Spain Guide


Barcelona Spain

Barcelona is the capital of Catalonia, located on the east coast of Spain 170 kilometres south of the French border. Very popular with tourists for package deals, holidays or vacations. The city's name is synonymous with that of Antoni Gaudi whose extraordinarily beautiful fairytale architecture gives the place a special magic unrivalled by any of the great capitals of the world. It's a city of boundless energy an ultra modern yet medieval commercial port which leaves the first time visitor breathless. There's simply nowhere else quite like it!

This is a favourite stopping off point for some of the world's most luxurious cruise liners and it's easy to see why. Gaudi's architectural masterpieces alone are worth traveling the seven seas for. This son of a coppersmith made the city his workspace and transformed it into an open air museum of his unique brand of modernist art.

His Sagrada Familia cathedral is awe inspiring, the elaborate Pedrera must surely be one of the most gorgeous office and apartment blocks on the planet and the Parc Guell, where Gaudi turned his hand to landscaping, is a magical Disney land of giant lizards, snakes, ceramic mosaics and columns of contorted stone. He spent many years planning the building and is still a work in progress with completion expected between 2020 and 2040. Prior to its completion, the La Sagrada Familia still manages to inspire those who visit with its grand manner and through the abilty for spectators to climb up through some of the towers.

Barcelona is equally famed for its best loved street, La Rambla, which ranks as one of the world's greatest pedestrianised boulevards. It's made up of five wide streets, strung together and stretching from Placa Catalunya (the central square) down to the Christopher Columbus monument at the harbour.

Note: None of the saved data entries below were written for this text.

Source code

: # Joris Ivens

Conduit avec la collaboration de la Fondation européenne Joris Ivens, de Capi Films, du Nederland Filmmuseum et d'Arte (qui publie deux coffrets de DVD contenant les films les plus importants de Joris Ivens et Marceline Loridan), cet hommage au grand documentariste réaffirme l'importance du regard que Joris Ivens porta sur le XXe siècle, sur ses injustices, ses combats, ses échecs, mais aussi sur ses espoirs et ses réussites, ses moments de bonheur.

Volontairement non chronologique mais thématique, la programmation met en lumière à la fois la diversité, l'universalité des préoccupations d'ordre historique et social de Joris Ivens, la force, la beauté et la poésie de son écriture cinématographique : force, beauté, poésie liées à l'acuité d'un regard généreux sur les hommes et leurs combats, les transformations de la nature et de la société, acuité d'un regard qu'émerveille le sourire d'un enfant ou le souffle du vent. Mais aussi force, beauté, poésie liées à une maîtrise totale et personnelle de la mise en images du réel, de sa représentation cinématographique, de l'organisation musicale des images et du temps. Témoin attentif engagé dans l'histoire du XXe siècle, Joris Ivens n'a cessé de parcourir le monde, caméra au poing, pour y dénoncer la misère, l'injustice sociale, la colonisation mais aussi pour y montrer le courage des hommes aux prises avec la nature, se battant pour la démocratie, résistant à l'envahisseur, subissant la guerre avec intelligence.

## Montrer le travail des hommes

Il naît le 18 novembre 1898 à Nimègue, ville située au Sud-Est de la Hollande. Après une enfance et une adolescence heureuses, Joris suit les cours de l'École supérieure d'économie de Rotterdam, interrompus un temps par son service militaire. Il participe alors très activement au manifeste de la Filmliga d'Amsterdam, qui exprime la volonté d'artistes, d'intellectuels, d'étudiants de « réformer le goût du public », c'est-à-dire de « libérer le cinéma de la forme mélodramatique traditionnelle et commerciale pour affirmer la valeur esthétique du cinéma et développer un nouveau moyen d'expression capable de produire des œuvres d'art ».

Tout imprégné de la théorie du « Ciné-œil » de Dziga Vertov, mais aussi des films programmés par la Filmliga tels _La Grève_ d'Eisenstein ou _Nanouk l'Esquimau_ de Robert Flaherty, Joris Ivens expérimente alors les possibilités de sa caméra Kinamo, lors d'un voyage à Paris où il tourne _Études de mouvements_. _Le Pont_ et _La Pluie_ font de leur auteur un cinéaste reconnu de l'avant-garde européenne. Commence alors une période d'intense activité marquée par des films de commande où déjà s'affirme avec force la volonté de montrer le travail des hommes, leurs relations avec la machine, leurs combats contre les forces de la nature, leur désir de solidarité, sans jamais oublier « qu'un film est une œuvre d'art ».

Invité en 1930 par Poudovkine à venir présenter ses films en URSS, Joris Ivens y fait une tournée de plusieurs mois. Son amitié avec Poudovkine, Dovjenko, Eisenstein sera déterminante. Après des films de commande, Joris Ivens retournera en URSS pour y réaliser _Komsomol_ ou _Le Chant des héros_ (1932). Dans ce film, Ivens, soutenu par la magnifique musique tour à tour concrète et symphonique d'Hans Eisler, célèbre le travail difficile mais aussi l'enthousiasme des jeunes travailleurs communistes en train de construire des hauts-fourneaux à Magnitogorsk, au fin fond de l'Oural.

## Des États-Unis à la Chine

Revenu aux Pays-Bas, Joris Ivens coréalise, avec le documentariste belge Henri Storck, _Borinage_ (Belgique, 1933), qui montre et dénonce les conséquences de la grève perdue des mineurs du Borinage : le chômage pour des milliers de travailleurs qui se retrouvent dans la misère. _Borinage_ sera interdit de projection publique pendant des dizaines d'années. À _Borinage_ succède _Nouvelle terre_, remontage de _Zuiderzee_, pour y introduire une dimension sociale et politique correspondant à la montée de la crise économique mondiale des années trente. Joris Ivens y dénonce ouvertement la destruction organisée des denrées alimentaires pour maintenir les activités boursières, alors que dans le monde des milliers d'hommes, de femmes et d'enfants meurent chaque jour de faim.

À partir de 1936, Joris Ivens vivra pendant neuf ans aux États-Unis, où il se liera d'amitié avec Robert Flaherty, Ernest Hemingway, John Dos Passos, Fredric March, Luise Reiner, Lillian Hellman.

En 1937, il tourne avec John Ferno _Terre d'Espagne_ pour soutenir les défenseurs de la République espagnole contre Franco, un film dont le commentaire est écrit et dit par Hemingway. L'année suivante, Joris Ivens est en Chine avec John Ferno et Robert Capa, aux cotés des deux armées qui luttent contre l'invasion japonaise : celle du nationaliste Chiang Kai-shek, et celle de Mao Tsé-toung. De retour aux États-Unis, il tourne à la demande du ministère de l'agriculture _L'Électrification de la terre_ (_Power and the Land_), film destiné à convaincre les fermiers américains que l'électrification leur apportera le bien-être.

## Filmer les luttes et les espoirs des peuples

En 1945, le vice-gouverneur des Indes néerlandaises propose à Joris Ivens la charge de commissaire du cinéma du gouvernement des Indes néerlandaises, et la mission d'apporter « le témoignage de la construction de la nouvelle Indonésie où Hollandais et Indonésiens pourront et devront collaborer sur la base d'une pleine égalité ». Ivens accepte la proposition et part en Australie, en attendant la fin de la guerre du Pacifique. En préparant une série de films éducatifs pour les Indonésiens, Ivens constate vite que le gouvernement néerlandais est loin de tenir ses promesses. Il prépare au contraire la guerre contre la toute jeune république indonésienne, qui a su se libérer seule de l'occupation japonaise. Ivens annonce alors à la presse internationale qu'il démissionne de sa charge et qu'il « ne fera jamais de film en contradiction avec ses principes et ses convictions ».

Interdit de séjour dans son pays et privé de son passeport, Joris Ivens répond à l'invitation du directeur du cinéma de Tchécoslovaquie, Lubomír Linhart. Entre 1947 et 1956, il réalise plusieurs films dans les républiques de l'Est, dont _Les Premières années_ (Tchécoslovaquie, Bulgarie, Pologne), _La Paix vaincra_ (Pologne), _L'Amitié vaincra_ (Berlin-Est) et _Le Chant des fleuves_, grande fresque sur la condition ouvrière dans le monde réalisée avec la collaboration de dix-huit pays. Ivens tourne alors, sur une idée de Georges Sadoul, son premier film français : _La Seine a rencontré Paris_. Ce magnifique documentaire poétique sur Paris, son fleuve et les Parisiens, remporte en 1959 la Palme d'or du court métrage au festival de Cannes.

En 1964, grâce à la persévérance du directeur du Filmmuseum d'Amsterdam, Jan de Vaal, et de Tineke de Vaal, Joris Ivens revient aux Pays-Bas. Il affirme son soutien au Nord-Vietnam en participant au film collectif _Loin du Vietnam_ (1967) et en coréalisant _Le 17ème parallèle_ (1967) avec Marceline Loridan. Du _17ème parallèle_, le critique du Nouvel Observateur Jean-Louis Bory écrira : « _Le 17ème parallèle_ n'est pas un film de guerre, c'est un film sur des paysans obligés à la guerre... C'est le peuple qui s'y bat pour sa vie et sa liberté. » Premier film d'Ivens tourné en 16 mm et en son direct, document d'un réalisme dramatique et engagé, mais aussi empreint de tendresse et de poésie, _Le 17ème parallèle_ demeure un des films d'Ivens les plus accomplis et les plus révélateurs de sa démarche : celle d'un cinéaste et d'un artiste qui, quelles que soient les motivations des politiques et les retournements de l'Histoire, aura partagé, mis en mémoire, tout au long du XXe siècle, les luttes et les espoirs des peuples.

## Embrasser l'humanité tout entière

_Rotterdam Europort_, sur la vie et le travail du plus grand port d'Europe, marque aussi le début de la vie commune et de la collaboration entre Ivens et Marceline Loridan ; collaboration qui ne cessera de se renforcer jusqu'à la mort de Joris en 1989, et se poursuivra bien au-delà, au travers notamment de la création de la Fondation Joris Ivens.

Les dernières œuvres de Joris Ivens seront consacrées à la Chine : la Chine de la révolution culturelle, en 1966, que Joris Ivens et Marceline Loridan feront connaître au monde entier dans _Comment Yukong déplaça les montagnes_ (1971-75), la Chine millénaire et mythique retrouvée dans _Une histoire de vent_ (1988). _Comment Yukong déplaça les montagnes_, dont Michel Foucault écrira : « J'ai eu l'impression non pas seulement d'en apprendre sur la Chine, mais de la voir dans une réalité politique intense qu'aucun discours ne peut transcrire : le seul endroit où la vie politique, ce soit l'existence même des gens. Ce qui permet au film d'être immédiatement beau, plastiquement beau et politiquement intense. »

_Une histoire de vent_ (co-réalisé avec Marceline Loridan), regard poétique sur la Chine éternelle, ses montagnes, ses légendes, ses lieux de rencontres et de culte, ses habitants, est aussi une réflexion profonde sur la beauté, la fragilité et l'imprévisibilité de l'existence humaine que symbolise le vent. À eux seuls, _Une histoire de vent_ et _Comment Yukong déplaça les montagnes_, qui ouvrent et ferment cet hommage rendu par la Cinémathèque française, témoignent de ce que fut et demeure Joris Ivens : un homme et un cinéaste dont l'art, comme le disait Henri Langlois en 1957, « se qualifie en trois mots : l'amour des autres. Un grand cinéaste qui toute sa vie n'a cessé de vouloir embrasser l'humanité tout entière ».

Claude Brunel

This tree lined walkway has been described as an open air theatre in which everyone is an actor. There's no better place on earth to people watch.just make sure one of your fellow "actors" doesn't pinch your wallet while you're soaking up the atmosphere! La Rambla (also known as Les Rambles) is packed with buskers, flower stalls, mime artists and itinerant vendors who'll try to sell you everything from birds and pets to cheap watches.

The Barri Gotic (Gothic Quarter) is the heart of the medieval part of the city which, until the mid 19th century, was encircled by fortified walls. Walk through the honeycomb of narrow streets to the imposing Gothic cathedral which dates back to the 13th century.

Barcelona is a major cultural centre, awash with more than 40 museums, numerous art galleries, theatre, music, dance and opera. The most visited museum is dedicated to one of Spain's most famous sons, Pablo Picasso, who arrived in the city at the age of 13 and was already producing major works within two years.

Whatever your particular passion, you're almost sure to find a museum here to fit the bill there are everything from maritime and archaeology museums to permanent exhibitions charting the history of bullfighting, footwear and even funeral carriages!

The city also boasts Spain's finest zoo, a water and safari park, a mountain top funfair accessed via a spectacular funicular railway and an impressive aquarium.

Barcelona gained a new lease of life with the success of the 1992 Olympic Games which put the city firmly on the map as a major tourist destination. A previously commercial waterfront area, spanning 250 acres, was transformed into the Olympic Village which offers today's less athletic visitors a superb four kilometre stretch of beach and a wealth of watersports.

The city's fountains, which stole the show in the eyes of many during the Olympics, still rate among Barcelona's most memorable sights with their dazzling music and light performances on summer evenings.